BOSTON (CBS) – Melissa Jasper spends four days every week cooking up waffles, onion rings and quesadillas at the Portsmouth, N.H., and Cambridge locations of her diner, The Friendly Toast.
While she’s been a dedicated restaurateur for the past 17 years, Jasper recently put the two locations up for sale, with an asking price of $1.8 million.
Her decision came after debt stemming from a renovation several years ago became too much of a burden.
“We can still cash out and have a fair amount of money,” said Jasper, who owns the restaurants with her husband. “We’re up for something new.”
As the dreary economy wears on, a growing number of restaurateurs are following Jasper’s lead and looking to cash out of their restaurants.

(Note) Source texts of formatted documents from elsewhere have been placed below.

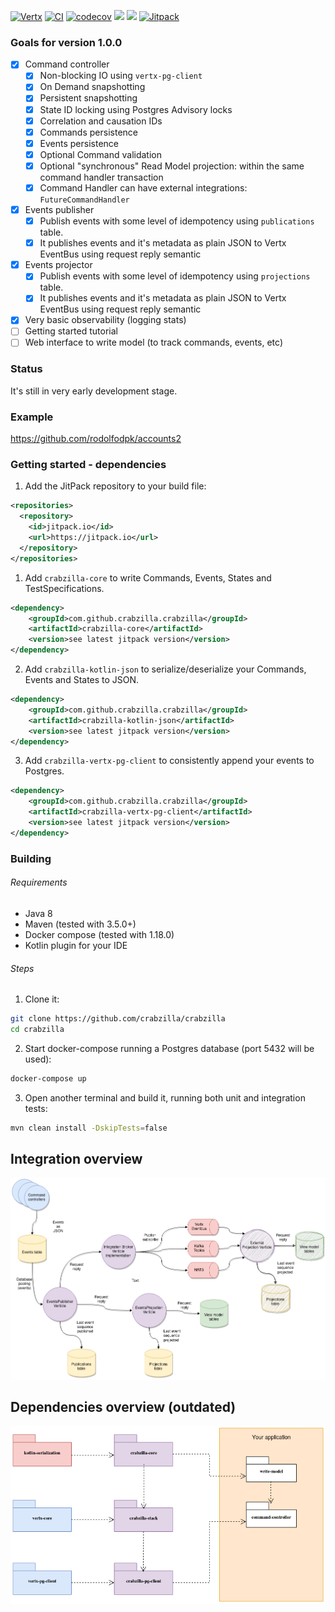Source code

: 
[![Vertx](https://img.shields.io/badge/vert.x-4.1.5-purple.svg)](https://vertx.io)
[![CI](https://github.com/crabzilla/crabzilla/actions/workflows/blank.yml/badge.svg)](https://github.com/crabzilla/crabzilla/actions/workflows/blank.yml)
[![codecov](https://codecov.io/gh/crabzilla/crabzilla/branch/main/graph/badge.svg)](https://codecov.io/gh/crabzilla/crabzilla)
[![](https://www.code-inspector.com/project/24241/score/svg)](https://frontend.code-inspector.com/public/project/24241/crabzilla/dashboard)
[![](https://www.code-inspector.com/project/24241/status/svg)](https://frontend.code-inspector.com/public/project/24241/crabzilla/dashboard)
[![Jitpack](https://jitpack.io/v/io.github.crabzilla/crabzilla.svg)](https://jitpack.io/#io.github.crabzilla/crabzilla)


### Goals for version 1.0.0

- [x] Command controller
  - [X] Non-blocking IO using `vertx-pg-client`
  - [X] On Demand snapshotting
  - [X] Persistent snapshotting
  - [X] State ID locking using Postgres Advisory locks
  - [X] Correlation and causation IDs
  - [X] Commands persistence
  - [X] Events persistence
  - [X] Optional Command validation
  - [X] Optional "synchronous" Read Model projection: within the same command handler transaction
  - [X] Command Handler can have external integrations: `FutureCommandHandler`
- [x] Events publisher
  - [X] Publish events with some level of idempotency using `publications` table.
  - [X] It publishes events and it's metadata as plain JSON to Vertx EventBus using request reply semantic
- [x] Events projector
  - [X] Publish events with some level of idempotency using `projections` table.
  - [X] It publishes events and it's metadata as plain JSON to Vertx EventBus using request reply semantic 
- [x] Very basic observability (logging stats)
- [ ] Getting started tutorial
- [ ] Web interface to write model (to track commands, events, etc)

### Status

It's still in very early development stage. 

### Example

https://github.com/rodolfodpk/accounts2

### Getting started - dependencies

1. Add the JitPack repository to your build file:

```xml
<repositories>
  <repository>
    <id>jitpack.io</id>
    <url>https://jitpack.io</url>
  </repository>
</repositories>
```

1. Add `crabzilla-core` to write Commands, Events, States and TestSpecifications. 

```xml
<dependency>
    <groupId>com.github.crabzilla.crabzilla</groupId>
    <artifactId>crabzilla-core</artifactId>
    <version>see latest jitpack version</version>
</dependency>
```

2. Add `crabzilla-kotlin-json` to serialize/deserialize your Commands, Events and States to JSON.

```xml
<dependency>
    <groupId>com.github.crabzilla.crabzilla</groupId>
    <artifactId>crabzilla-kotlin-json</artifactId>
    <version>see latest jitpack version</version>
</dependency>
```

3. Add `crabzilla-vertx-pg-client` to consistently append your events to Postgres.

```xml
<dependency>
    <groupId>com.github.crabzilla.crabzilla</groupId>
    <artifactId>crabzilla-vertx-pg-client</artifactId>
    <version>see latest jitpack version</version>
</dependency>
```

### Building

###### Requirements

* Java 8
* Maven (tested with 3.5.0+)
* Docker compose (tested with 1.18.0)
* Kotlin plugin for your IDE

###### Steps

1. Clone it:

```bash
git clone https://github.com/crabzilla/crabzilla
cd crabzilla
```

2. Start docker-compose running a Postgres database (port 5432 will be used):

```bash
docker-compose up
```

3. Open another terminal and build it, running both unit and integration tests:

```bash
mvn clean install -DskipTests=false
```

## Integration overview 

![GitHub Logo](/doc/crabzilla-overview.png)

## Dependencies overview (outdated)

![GitHub Logo](/doc/crabzilla-packages.png)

Some have been restaurateurs for decades and some are new to the business, and just unable to gain a foothold in a weak market, Boston-area restaurant brokers said.
Indeed, market fluctuations and a prolonged period of high unemployment and little job growth have hit restaurant sales nationally.
Restaurant operators expected August sales to be worse than July’s, and said that the country’s debt issues and stock market volatility had “directly hurt sales,” according to a new survey from the NRN-Miller Pulse survey, a joint effort by Nation’s Restaurant News and Larry Miller, a restaurant securities analyst with RBC Capital Markets in Atlanta.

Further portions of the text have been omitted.